Sounds like a complete tool. Hand waving and fake coughing from the righteous is bad enough, running round slamming windows sounds like the stuff Laurel and Hardy movies are made of.
Urquhart said the Krossas can knock themselves out legally and talk to all the politicians they want, but he believes their efforts will be in vain.
"We've already spoken to city council, and until the Canadian government actually bans smoking, this bylaw will never touch us as far as smoking on our property.
"It's a private property, and what we choose to do inside or outside [on] the property is our business.
"So if you don't want to hear people and you don't want to smell people, don't buy a house that is separated by eight feet."
Your overconfidence is your weakness. You might not think you will ever be affected by smoking bans on your own property but you're just not familiar with the vindictiveness and effectiveness of anti-tobacco bullies.
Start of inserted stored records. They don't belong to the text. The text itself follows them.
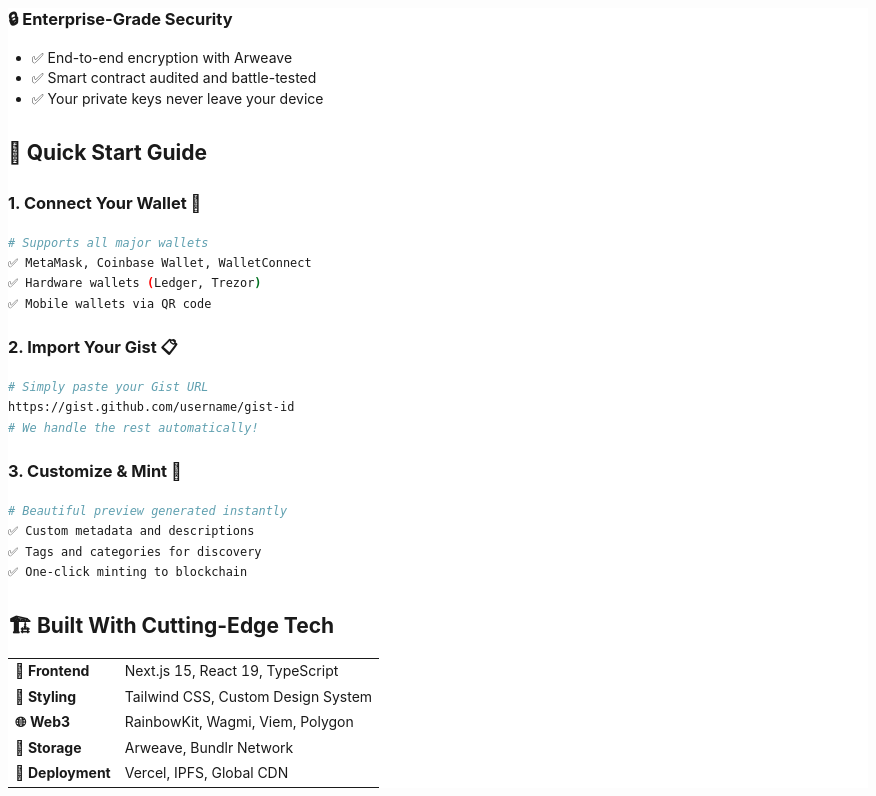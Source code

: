 ### 🔒 **Enterprise-Grade Security**
- ✅ End-to-end encryption with Arweave
- ✅ Smart contract audited and battle-tested
- ✅ Your private keys never leave your device

## 🚀 Quick Start Guide

### 1. Connect Your Wallet 👜
```bash
# Supports all major wallets
✅ MetaMask, Coinbase Wallet, WalletConnect
✅ Hardware wallets (Ledger, Trezor)  
✅ Mobile wallets via QR code
```

### 2. Import Your Gist 📋
```bash
# Simply paste your Gist URL
https://gist.github.com/username/gist-id
# We handle the rest automatically!
```

### 3. Customize & Mint 💎
```bash
# Beautiful preview generated instantly
✅ Custom metadata and descriptions
✅ Tags and categories for discovery
✅ One-click minting to blockchain
```

## 🏗️ Built With Cutting-Edge Tech

<table align="center">
  <tr>
    <td><strong>🎨 Frontend</strong></td>
    <td>Next.js 15, React 19, TypeScript</td>
  </tr>
  <tr>
    <td><strong>💅 Styling</strong></td>
    <td>Tailwind CSS, Custom Design System</td>
  </tr>
  <tr>
    <td><strong>🌐 Web3</strong></td>
    <td>RainbowKit, Wagmi, Viem, Polygon</td>
  </tr>
  <tr>
    <td><strong>💾 Storage</strong></td>
    <td>Arweave, Bundlr Network</td>
  </tr>
  <tr>
    <td><strong>🚀 Deployment</strong></td>
    <td>Vercel, IPFS, Global CDN</td>
  </tr>
</table>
Maple Ridge Mayor Ernie Daykin said he has reviewed the Krossas' letter and he understands their concerns, but the municipality would be hard-pressed to enforce smoking regulations on private property, both for practical and legal reasons. "This is a new area and it is interesting, and we are looking at our smoking bylaw right now," Daykin said. "But I'm not sure this is practical and enforceable."
You see? He didn't say get lost you utter fruitcake, which is what he should have said. He said they want to do it but just don't know how to yet. Their time will come though.

You know they want this. They just have to figure out how to get it. Idiots like the Thick Family will help them on their way.